Tracking Down the Mystery: Finding the Unique Delivery ID
Here's a fun one. A drone delivery company logs every delivery ID twice — once at takeoff, once at landing. One morning, a drone doesn't come back. You ha...
13 May 2024

Here's a fun one. A drone delivery company logs every delivery ID twice — once at takeoff, once at landing. One morning, a drone doesn't come back. You have an array of IDs where every ID appears twice except one. Find the missing drone's delivery ID.
Each breakfast delivery is assigned a unique ID. When a drone takes off, the ID is added to an array. When it lands, the ID is added again. After breakfast, 99 of 100 drones returned. One is missing. Find its delivery ID from the array.
The IDs aren't sorted or sequential.
The Set approach
Walk through the array. If an ID isn't in the Set, add it. If it's already there, remove it. At the end, the one remaining ID is your answer.
const findUniqueDeliveryId = (ids) => {
const seen = new Set();
for (const id of ids) {
if (seen.has(id)) {
seen.delete(id);
} else {
seen.add(id);
}
}
return [...seen][0];
};
Time: O(n). Space: O(n).
The XOR approach
Here's the clever trick. XOR a number with itself and you get 0. XOR a number with 0 and you get the number back. So if you XOR every element together, all the pairs cancel out and you're left with the unique one.

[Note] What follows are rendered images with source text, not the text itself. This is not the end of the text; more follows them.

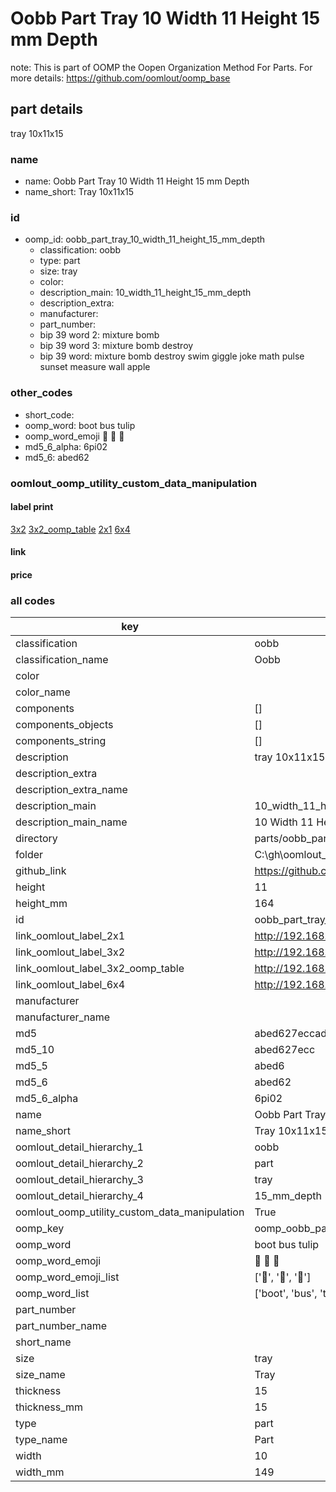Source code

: # Oobb Part Tray 10 Width 11 Height 15 mm Depth  

note: This is part of OOMP the Oopen Organization Method For Parts. For more details: https://github.com/oomlout/oomp_base

##  part details
  



tray 10x11x15



### name
* name: Oobb Part Tray 10 Width 11 Height 15 mm Depth
* name_short: Tray 10x11x15 
### id
* oomp_id: oobb_part_tray_10_width_11_height_15_mm_depth
  * classification: oobb
  * type: part
  * size: tray
  * color: 
  * description_main: 10_width_11_height_15_mm_depth
  * description_extra: 
  * manufacturer: 
  * part_number: 
  * bip 39 word 2: mixture bomb
  * bip 39 word 3: mixture bomb destroy
  * bip 39 word: mixture bomb destroy swim giggle joke math pulse sunset measure wall apple

### other_codes
* short_code: 
* oomp_word: boot bus tulip
* oomp_word_emoji :boot: :bus: :tulip:
* md5_6_alpha: 6pi02
* md5_6: abed62






### oomlout_oomp_utility_custom_data_manipulation
#### label print
[3x2](http://192.168.1.245:1112/?label=oomp%206pi02)
[3x2_oomp_table](http://192.168.1.108:1112/?label=oomp%206pi02)
[2x1](http://192.168.1.242:1112/?label=oomp%206pi02)
[6x4](http://192.168.1.55:1112/?label=oomp%206pi02)    

#### link

                              

#### price







### all codes 
| key | value |  
| --- | --- |  
| classification | oobb |  
| classification_name | Oobb |  
| color |  |  
| color_name |  |  
| components | [] |  
| components_objects | [] |  
| components_string | [] |  
| description | tray 10x11x15 |  
| description_extra |  |  
| description_extra_name |  |  
| description_main | 10_width_11_height_15_mm_depth |  
| description_main_name | 10 Width 11 Height 15 mm Depth |  
| directory | parts/oobb_part_tray_10_width_11_height_15_mm_depth |  
| folder | C:\gh\oomlout_oobb_version_4_generated_parts\parts\oobb_part_tray_10_width_11_height_15_mm_depth |  
| github_link | https://github.com/oomlout/oomlout_oomp_part_src/tree/main/parts/oobb_part_tray_10_width_11_height_15_mm_depth |  
| height | 11 |  
| height_mm | 164 |  
| id | oobb_part_tray_10_width_11_height_15_mm_depth |  
| link_oomlout_label_2x1 | http://192.168.1.242:1112/?label=oomp%206pi02 |  
| link_oomlout_label_3x2 | http://192.168.1.245:1112/?label=oomp%206pi02 |  
| link_oomlout_label_3x2_oomp_table | http://192.168.1.108:1112/?label=oomp%206pi02 |  
| link_oomlout_label_6x4 | http://192.168.1.55:1112/?label=oomp%206pi02 |  
| manufacturer |  |  
| manufacturer_name |  |  
| md5 | abed627eccad9121e130fdbe78464c72 |  
| md5_10 | abed627ecc |  
| md5_5 | abed6 |  
| md5_6 | abed62 |  
| md5_6_alpha | 6pi02 |  
| name | Oobb Part Tray 10 Width 11 Height 15 mm Depth |  
| name_short | Tray 10x11x15  |  
| oomlout_detail_hierarchy_1 | oobb |  
| oomlout_detail_hierarchy_2 | part |  
| oomlout_detail_hierarchy_3 | tray |  
| oomlout_detail_hierarchy_4 | 15_mm_depth |  
| oomlout_oomp_utility_custom_data_manipulation | True |  
| oomp_key | oomp_oobb_part_tray_10_width_11_height_15_mm_depth |  
| oomp_word | boot bus tulip |  
| oomp_word_emoji | :boot: :bus: :tulip: |  
| oomp_word_emoji_list | [':boot:', ':bus:', ':tulip:'] |  
| oomp_word_list | ['boot', 'bus', 'tulip'] |  
| part_number |  |  
| part_number_name |  |  
| short_name |  |  
| size | tray |  
| size_name | Tray |  
| thickness | 15 |  
| thickness_mm | 15 |  
| type | part |  
| type_name | Part |  
| width | 10 |  
| width_mm | 149 |  
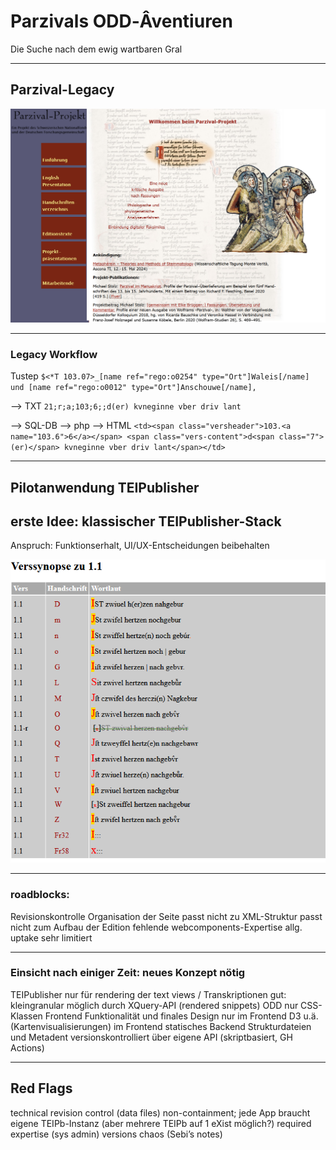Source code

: # Parzivals ODD‑Âventiuren

Die Suche nach dem ewig wartbaren Gral

---

## Parzival-Legacy

![legacy-Parzival-Screenshot](/img/image.png)

<style>
    .slide img {
        max-height: 500px;        
    }
</style>

<!-- etwas über die Wichtigkeit des Projekts sagen, wie lange es schon läuft. Dass da über Jahre verschiedene Leute daran gearbeitet haben -->
---
### Legacy Workflow

Tustep
`$<*T 103.07>_[name ref="rego:o0254" type="Ort"]Waleis[/name] und [name ref="rego:o0012" type="Ort"]Anschouwe[/name],`

--> TXT
`21;r;a;103;6;;d(er) kvneginne vber driv lant`

--> SQL-DB --> php --> HTML
`<td><span class="versheader">103.<a name="103.6">6</a></span> <span class="vers-content">d<span class="7">(er)</span> kvneginne vber driv lant</span></td>`

---

## Pilotanwendung TEIPublisher

erste Idee: klassischer TEIPublisher-Stack
---
Anspruch: Funktionserhalt, UI/UX-Entscheidungen beibehalten

![verssynopse](/img/synopsis.png)

---

### roadblocks:

Revisionskontrolle
Organisation der Seite
passt nicht zu XML-Struktur
passt nicht zum Aufbau der Edition
fehlende webcomponents-Expertise
allg. uptake sehr limitiert

---

### Einsicht nach einiger Zeit: neues Konzept nötig

TEIPublisher nur für rendering der text views / Transkriptionen
gut: kleingranular möglich durch XQuery-API (rendered snippets)
ODD nur CSS-Klassen
Frontend
Funktionalität und finales Design nur im Frontend
D3 u.ä. (Kartenvisualisierungen) im Frontend
statisches Backend
Strukturdateien und Metadent versionskontrolliert über eigene API (skriptbasiert, GH Actions)

---

## Red Flags

technical
revision control (data files)
non-containment; jede App braucht eigene TEIPb-Instanz (aber mehrere TEIPb auf 1 eXist möglich?)
required expertise (sys admin)
versions chaos (Sebi’s notes)
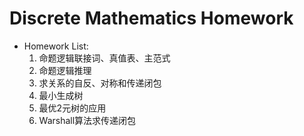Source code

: # Discrete Mathematics Homework

* Homework List:
    1. 命题逻辑联接词、真值表、主范式
    2. 命题逻辑推理
    3. 求关系的自反、对称和传递闭包
    4. 最小生成树
    5. 最优2元树的应用
    6. Warshall算法求传递闭包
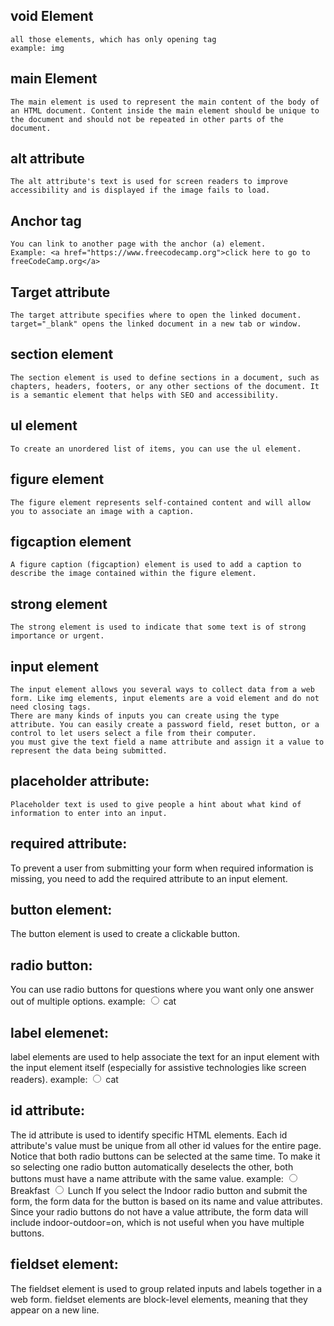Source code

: ## void Element
    all those elements, which has only opening tag
    example: img

## main Element
    The main element is used to represent the main content of the body of an HTML document. Content inside the main element should be unique to the document and should not be repeated in other parts of the document.

## alt attribute 
    The alt attribute's text is used for screen readers to improve accessibility and is displayed if the image fails to load.

## Anchor tag
    You can link to another page with the anchor (a) element.
    Example: <a href="https://www.freecodecamp.org">click here to go to freeCodeCamp.org</a>

## Target attribute
    The target attribute specifies where to open the linked document. target="_blank" opens the linked document in a new tab or window.

## section element
    The section element is used to define sections in a document, such as chapters, headers, footers, or any other sections of the document. It is a semantic element that helps with SEO and accessibility.

## ul element
    To create an unordered list of items, you can use the ul element.

## figure element
    The figure element represents self-contained content and will allow you to associate an image with a caption.

## figcaption element
    A figure caption (figcaption) element is used to add a caption to describe the image contained within the figure element.

## strong element
    The strong element is used to indicate that some text is of strong importance or urgent.

## input element
    The input element allows you several ways to collect data from a web form. Like img elements, input elements are a void element and do not need closing tags.
    There are many kinds of inputs you can create using the type attribute. You can easily create a password field, reset button, or a control to let users select a file from their computer.
    you must give the text field a name attribute and assign it a value to represent the data being submitted.

## placeholder attribute:
    Placeholder text is used to give people a hint about what kind of information to enter into an input.

## required attribute: 
   To prevent a user from submitting your form when required information is missing, you need to add the required attribute to an input element.

## button element: 
   The button element is used to create a clickable button.
## radio button:
   You can use radio buttons for questions where you want only one answer out of multiple options.
    example: <input type="radio"> cat

## label elemenet:
   label elements are used to help associate the text for an input element with the input element itself (especially for assistive technologies like screen readers).
    example: <label><input type="radio"> cat</label>

## id attribute: 
   The id attribute is used to identify specific HTML elements. Each id attribute's value must be unique from all other id values for the entire page.
   Notice that both radio buttons can be selected at the same time. To make it so selecting one radio button automatically deselects the other, both buttons must have a name attribute with the same value.
    example: <input type="radio" name="meal"> Breakfast
             <input type="radio" name="meal"> Lunch
If you select the Indoor radio button and submit the form, the form data for the button is based on its name and value attributes. Since your radio buttons do not have a value attribute,
the form data will include indoor-outdoor=on, which is not useful when you have multiple buttons.

## fieldset element:
   The fieldset element is used to group related inputs and labels together in a web form. fieldset elements are block-level elements, meaning that they appear on a new line.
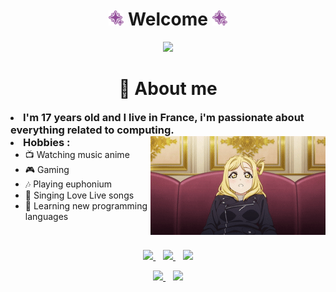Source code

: <!-- Welcome -->
<h1 align="center">
  <img src="assets/ohara.png" width="24"> 
  Welcome 
  <img src="assets/ohara.png" width="24">
</h1>

<p align="center">
  <img src="assets/mijukudreamer.gif">
</p>

<!-- About me -->
<h1 align="center">
  💜 About me
</h1>

<li>
  <h3 style="display: inline;">
    I'm 17 years old and I live in France, i'm passionate about
    everything related to computing.
  </h3>
</li>


<img align="right" src="assets/wink.gif">

<li>
  <h3 style="display: inline;">
    Hobbies :
  </h3>

  <ul>
    <li>📺 Watching music anime</li>
    <li>🎮 Gaming</li>
    <li>🎶 Playing euphonium</li>
    <li>🎤 Singing Love Live songs</li>
    <li>📖 Learning new programming languages</li>
  </ul>
</li>

<br>

<p align="center">
  <a href="https://twitter.com/PZeide" target="_blank">
    <img src="https://img.shields.io/badge/Twitter-1DA1F2?style=for-the-badge&logo=Twitter&logoColor=white&label=PZeide">
  </a>
  &nbsp;&nbsp;
  <a href="https://steamcommunity.com/id/zeidecs" target="_blank">
    <img src="https://img.shields.io/badge/Steam-000000?style=for-the-badge&logo=Steam&logoColor=white&label=PZeide">
  </a>
  &nbsp;&nbsp;
  <img src="https://img.shields.io/badge/Discord-5865F2?style=for-the-badge&logo=Discord&logoColor=white&label=Zeide%230001">
</p>

<p align="center">
  <a href="https://www.twitch.tv/pzeide" target="_blank">
    <img src="https://img.shields.io/badge/Twitch-9146FF?style=for-the-badge&logo=Twitch&logoColor=white&label=PZeide">
  </a>
  &nbsp;&nbsp;
  <a href="https://anilist.com/user/zeide" target="_blank">
    <img src="https://img.shields.io/badge/AniList-02A9FF?style=for-the-badge&logo=AniList&logoColor=white&label=PZeide">
  </a>
</p>

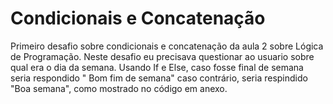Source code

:# Condicionais e Concatenação 

Primeiro desafio sobre condicionais e concatenação da aula 2 sobre Lógica de Programação. 
Neste desafio eu precisava questionar ao usuario sobre qual era o dia da semana.
Usando If e Else, caso fosse final de semana seria respondido " Bom fim de semana" caso contrário, seria respindido "Boa semana", como mostrado no código em anexo.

const findUniqueDeliveryIdXOR = (ids) => {
let unique = 0;
for (const id of ids) {
unique ^= id;
}
return unique;
};
Time: O(n). Space: O(1).
Why XOR wins
Same time complexity, but O(1) space instead of O(n). No allocations, no hash table overhead, no garbage collection pressure. On a large array, that difference is real.
The trade-off: XOR is less obvious to read. If your team isn't comfortable with bitwise operations, the Set version is clearer and still fast enough. Pick based on context.